The vwload --cluster option speeds up loading by parallelizing some of the processing steps.
To use this option, multiple input files are required and they must reside on the server, not the client. Parallelization works best when input files have (almost) the same size.
For example, bulk load the data from multiple files into the region table.
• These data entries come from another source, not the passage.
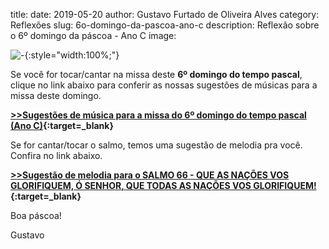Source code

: ﻿title: 
date: 2019-05-20
author: Gustavo Furtado de Oliveira Alves
category: Reflexões
slug: 6o-domingo-da-pascoa-ano-c
description: Reflexão sobre o 6º domingo da páscoa - Ano C
image: 



![-](-){:style="width:100%;"}



Se você for tocar/cantar na missa deste **6º domingo do tempo pascal**, clique no link abaixo para conferir as nossas sugestões de músicas para a missa deste domingo.

**[>>Sugestões de música para a missa do 6º domingo do tempo pascal (Ano C)](https://musicasparamissa.com.br/sugestoes-para/6o-domingo-da-pascoa-ano-c/){:target=\_blank}**

Se for cantar/tocar o salmo, temos uma sugestão de melodia pra você. Confira no link abaixo.

**[>>Sugestão de melodia para o SALMO 66 - QUE AS NAÇÕES VOS GLORIFIQUEM, Ó SENHOR, QUE TODAS AS NAÇÕES VOS GLORIFIQUEM!](https://musicasparamissa.com.br/musica/salmo-66-que-as-nacoes-vos-glorifiquem-o-senhor-que-todas-as-nacoes-vos-glorifiquem/){:target=\_blank}**

Boa páscoa!

Gustavo
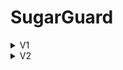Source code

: # SugarGuard


<details>
  <summary>V1</summary>
  
[HERE](https://github.com/Leaked0/SugarGuard/tree/main/ProbablyRealOne)

## Features

- Control Flow
- Import Protection
- Local To Field
- Renamer
- Virtualization

</details>

<details>
  <summary>V2</summary>
  
[HERE](https://github.com/Leaked0/SugarGuard/tree/main/V2)

## Features

- Constants Protection
- Control Flow
- Mutations
- Ref Proxy
- Anti Debug
- Anti Dump
- Call Convertion
- Fake Attributes
- Invalid Opcodes
- Method Hider
- Renamer
  
## GUI Screenshot
![](https://i.imgur.com/ecxddDy.png)
</details>

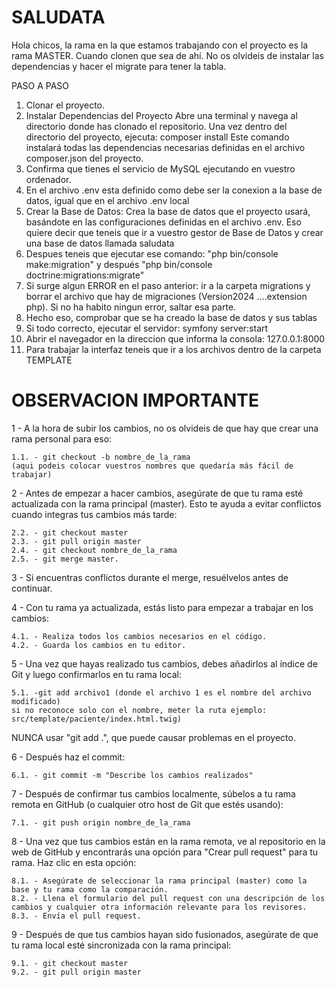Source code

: # SALUDATA

Hola chicos, la rama en la que estamos trabajando con el proyecto es la rama MASTER. Cuando clonen que sea de ahí.
No os olvideis de instalar las dependencias y hacer el migrate para tener la tabla.

PASO A PASO
1. Clonar el proyecto.
2. Instalar Dependencias del Proyecto
   Abre una terminal y navega al directorio donde has clonado el repositorio. Una vez dentro del directorio del proyecto, ejecuta:
   composer install
	 Este comando instalará todas las dependencias necesarias definidas en el archivo composer.json del proyecto.
3. Confirma que tienes el servicio de MySQL ejecutando en vuestro ordenador.
4. En el archivo .env esta definido como debe ser la conexion a la base de datos, igual que en el archivo .env local
5. Crear la Base de Datos: Crea la base de datos que el proyecto usará, basándote en las configuraciones definidas en el archivo .env.
   Eso quiere decir que teneis que ir a vuestro gestor de Base de Datos y crear una base de datos llamada saludata
6. Despues teneis que ejecutar ese comando: "php bin/console make:migration" y después "php bin/console doctrine:migrations:migrate"
7. Si surge algun ERROR en el paso anterior: ir a la carpeta migrations y borrar el archivo que hay de migraciones (Version2024 ....extension php). Si no ha habito ningun error, saltar esa parte.
8. Hecho eso, comprobar que se ha creado la base de datos y sus tablas
9. Si todo correcto, ejecutar el servidor: symfony server:start
10. Abrir el navegador en la direccion que informa la consola: 127.0.0.1:8000
11. Para trabajar la interfaz teneis que ir a los archivos dentro de la carpeta TEMPLATE

# OBSERVACION IMPORTANTE

1 - A la hora de subir los cambios, no os olvideis de que hay que crear una rama personal para eso:

	1.1. - git checkout -b nombre_de_la_rama 
 	(aqui podeis colocar vuestros nombres que quedaría más fácil de trabajar)

2 - Antes de empezar a hacer cambios, asegúrate de que tu rama esté actualizada con la rama principal (master). Esto te ayuda a evitar conflictos cuando integras tus cambios más tarde:
	
 	2.2. - git checkout master
	2.3. - git pull origin master
	2.4. - git checkout nombre_de_la_rama
	2.5. - git merge master.
 
 3 - Si encuentras conflictos durante el merge, resuélvelos antes de continuar.
 
 4 - Con tu rama ya actualizada, estás listo para empezar a trabajar en los cambios:
	
 	4.1. - Realiza todos los cambios necesarios en el código.
	4.2. - Guarda los cambios en tu editor.

5 - Una vez que hayas realizado tus cambios, debes añadirlos al índice de Git y luego confirmarlos en tu rama local:
	
 	5.1. -git add archivo1 (donde el archivo 1 es el nombre del archivo modificado)
  	si no reconoce solo con el nombre, meter la ruta ejemplo: src/template/paciente/index.html.twig)

NUNCA usar "git add .", que puede causar problemas en el proyecto.

6 - Después haz el commit:
	
 	6.1. - git commit -m "Describe los cambios realizados"

7 - Después de confirmar tus cambios localmente, súbelos a tu rama remota en GitHub (o cualquier otro host de Git que estés usando):
	
 	7.1. - git push origin nombre_de_la_rama

8 - Una vez que tus cambios están en la rama remota, ve al repositorio en la web de GitHub y encontrarás una opción para "Crear pull request" para tu rama. Haz clic en esta opción:
	
 	8.1. - Asegúrate de seleccionar la rama principal (master) como la base y tu rama como la comparación.
	8.2. - Llena el formulario del pull request con una descripción de los cambios y cualquier otra información relevante para los revisores.
	8.3. - Envía el pull request.

9 - Después de que tus cambios hayan sido fusionados, asegúrate de que tu rama local esté sincronizada con la rama principal:
	
 	9.1. - git checkout master
	9.2. - git pull origin master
Columns in the data file are delimited with a vertical bar, records are delimited by a new line, and null values are identified as NULL:
COPY region() VWLOAD FROM 'path/to/data/mytable_1.txt', 'path/to/data/mytable_2.txt' WITH INSERTMODE=BULK, FDELIM='|', RDELIM='\n', NULLVALUE='NULL', WORK_DIR = '/home/users/temp'
Load Data with Spark SQL through the Spark-Vector Connector
The Spark-Vector Connector lets you interact with a Vector database using Apache Spark.
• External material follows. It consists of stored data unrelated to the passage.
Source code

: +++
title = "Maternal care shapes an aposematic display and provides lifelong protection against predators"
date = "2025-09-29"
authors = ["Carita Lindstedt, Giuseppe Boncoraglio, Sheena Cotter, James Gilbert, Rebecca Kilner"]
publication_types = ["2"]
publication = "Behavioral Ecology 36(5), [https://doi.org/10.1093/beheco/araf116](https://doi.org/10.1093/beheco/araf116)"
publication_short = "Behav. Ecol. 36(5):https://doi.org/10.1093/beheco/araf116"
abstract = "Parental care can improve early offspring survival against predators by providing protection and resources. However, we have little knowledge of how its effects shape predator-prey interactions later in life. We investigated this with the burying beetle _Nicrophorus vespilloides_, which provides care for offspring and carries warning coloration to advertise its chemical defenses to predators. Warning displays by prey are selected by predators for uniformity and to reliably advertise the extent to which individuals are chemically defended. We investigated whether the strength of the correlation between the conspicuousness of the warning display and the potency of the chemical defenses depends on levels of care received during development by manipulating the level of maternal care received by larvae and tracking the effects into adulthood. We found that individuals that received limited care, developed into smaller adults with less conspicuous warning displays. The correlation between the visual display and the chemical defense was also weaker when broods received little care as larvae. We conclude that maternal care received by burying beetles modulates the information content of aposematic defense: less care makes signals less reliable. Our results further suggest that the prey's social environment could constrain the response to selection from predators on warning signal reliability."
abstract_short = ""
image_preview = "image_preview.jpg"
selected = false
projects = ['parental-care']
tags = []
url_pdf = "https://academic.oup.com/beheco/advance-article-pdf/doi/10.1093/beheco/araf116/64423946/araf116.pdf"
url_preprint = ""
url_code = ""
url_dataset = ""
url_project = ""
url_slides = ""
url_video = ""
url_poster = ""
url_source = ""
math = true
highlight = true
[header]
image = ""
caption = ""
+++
For more information on the Spark-Vector Connector, see
https://github.com/ActianCorp/spark-vector/tree/master.
To load data using Spark SQL
1. Create a Vector table using Spark SQL:
sqlContext.sql("""CREATE TEMPORARY TABLE vector_table
USING com.actian.spark_vector.sql.DefaultSource
OPTIONS (
host "vectorhost",
instance "VI",
database "databasename",
table "vector_table"
)""")
2. Load data into Vector:
sqlContext.sql("INSERT INTO vector_table SELECT * FROM spark_table")